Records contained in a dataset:
•••••
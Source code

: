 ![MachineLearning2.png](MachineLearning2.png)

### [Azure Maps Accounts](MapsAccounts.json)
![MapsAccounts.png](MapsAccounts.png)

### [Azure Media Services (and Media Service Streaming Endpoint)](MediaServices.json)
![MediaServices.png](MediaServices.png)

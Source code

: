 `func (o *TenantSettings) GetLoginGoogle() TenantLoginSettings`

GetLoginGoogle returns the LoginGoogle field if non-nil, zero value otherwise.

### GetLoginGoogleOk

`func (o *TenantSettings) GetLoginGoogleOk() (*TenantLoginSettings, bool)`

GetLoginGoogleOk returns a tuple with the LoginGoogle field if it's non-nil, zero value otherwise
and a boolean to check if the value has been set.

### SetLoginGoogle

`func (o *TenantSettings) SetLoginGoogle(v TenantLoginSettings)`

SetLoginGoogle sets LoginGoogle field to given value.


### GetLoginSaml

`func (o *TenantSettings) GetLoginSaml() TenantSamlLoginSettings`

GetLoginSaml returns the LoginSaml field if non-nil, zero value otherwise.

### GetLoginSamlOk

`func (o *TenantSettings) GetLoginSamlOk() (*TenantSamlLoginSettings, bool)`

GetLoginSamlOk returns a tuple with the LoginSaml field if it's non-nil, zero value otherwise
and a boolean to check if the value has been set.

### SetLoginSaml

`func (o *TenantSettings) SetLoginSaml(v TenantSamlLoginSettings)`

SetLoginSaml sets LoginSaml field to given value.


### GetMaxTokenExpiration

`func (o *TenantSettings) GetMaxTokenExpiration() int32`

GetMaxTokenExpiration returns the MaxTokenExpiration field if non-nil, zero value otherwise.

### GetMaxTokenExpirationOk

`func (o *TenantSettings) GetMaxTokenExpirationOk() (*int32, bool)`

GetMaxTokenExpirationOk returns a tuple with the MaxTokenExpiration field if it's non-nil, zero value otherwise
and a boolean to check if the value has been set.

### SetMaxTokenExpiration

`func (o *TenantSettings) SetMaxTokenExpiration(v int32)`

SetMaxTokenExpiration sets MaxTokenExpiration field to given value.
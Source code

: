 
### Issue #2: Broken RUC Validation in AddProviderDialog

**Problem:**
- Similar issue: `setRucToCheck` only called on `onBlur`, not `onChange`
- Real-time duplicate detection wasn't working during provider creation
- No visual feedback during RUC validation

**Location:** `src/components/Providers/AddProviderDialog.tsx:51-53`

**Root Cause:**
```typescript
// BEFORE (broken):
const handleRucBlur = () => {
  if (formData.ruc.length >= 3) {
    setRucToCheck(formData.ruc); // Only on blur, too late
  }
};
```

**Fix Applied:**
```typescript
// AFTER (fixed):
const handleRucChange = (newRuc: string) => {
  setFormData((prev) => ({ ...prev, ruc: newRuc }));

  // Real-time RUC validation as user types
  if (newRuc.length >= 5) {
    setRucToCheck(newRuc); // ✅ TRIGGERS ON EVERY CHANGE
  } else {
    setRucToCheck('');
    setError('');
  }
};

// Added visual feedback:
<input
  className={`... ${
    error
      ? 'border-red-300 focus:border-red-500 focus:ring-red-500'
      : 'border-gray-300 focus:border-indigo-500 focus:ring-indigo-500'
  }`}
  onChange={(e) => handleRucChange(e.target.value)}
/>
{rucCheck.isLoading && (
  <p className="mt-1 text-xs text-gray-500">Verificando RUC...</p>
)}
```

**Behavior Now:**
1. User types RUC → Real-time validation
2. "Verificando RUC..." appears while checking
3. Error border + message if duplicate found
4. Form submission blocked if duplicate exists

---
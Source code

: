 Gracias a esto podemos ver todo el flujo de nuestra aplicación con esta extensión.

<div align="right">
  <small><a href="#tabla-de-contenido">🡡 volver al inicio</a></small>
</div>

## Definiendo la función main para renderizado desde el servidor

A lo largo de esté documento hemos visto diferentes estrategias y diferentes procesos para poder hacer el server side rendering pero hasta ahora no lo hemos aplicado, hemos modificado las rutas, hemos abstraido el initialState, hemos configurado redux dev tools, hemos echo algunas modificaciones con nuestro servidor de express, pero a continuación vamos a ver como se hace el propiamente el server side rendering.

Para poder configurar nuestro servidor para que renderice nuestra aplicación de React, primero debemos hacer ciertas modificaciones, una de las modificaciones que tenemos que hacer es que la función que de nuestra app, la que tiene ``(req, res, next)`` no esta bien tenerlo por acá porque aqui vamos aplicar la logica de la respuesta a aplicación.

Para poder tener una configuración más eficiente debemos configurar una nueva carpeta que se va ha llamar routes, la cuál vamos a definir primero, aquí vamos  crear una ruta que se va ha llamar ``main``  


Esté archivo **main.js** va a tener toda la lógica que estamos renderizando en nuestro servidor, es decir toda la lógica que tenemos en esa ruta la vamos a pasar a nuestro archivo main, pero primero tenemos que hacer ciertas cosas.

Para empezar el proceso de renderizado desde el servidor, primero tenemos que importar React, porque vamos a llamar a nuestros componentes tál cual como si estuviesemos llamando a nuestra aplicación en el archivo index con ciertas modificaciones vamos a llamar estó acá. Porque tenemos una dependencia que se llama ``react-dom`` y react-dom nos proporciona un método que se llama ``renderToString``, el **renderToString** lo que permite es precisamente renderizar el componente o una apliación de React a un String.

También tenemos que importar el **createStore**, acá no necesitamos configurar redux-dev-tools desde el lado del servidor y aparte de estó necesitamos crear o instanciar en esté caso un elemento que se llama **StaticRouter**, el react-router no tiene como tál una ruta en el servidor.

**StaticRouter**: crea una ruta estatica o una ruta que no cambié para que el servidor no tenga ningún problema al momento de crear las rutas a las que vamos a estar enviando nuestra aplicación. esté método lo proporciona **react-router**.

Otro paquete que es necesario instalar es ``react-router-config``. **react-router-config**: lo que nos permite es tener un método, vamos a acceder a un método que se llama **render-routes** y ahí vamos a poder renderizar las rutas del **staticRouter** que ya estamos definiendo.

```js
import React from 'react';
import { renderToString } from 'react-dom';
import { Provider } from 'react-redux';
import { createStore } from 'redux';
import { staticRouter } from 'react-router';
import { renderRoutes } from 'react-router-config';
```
•••••
| How to complete this task |
Starting with the line above that holds "GetLoginSamlOk returns a" and stopping with the line that holds "(o *TenantSettings) GetMaxTokenExpiration()", reproduce each line exactly, omitting all other lines.

| Task response |
GetLoginSamlOk returns a tuple with the LoginSaml field if it's non-nil, zero value otherwise
and a boolean to check if the value has been set.

### SetLoginSaml

`func (o *TenantSettings) SetLoginSaml(v TenantSamlLoginSettings)`

SetLoginSaml sets LoginSaml field to given value.


### GetMaxTokenExpiration

`func (o *TenantSettings) GetMaxTokenExpiration() int32`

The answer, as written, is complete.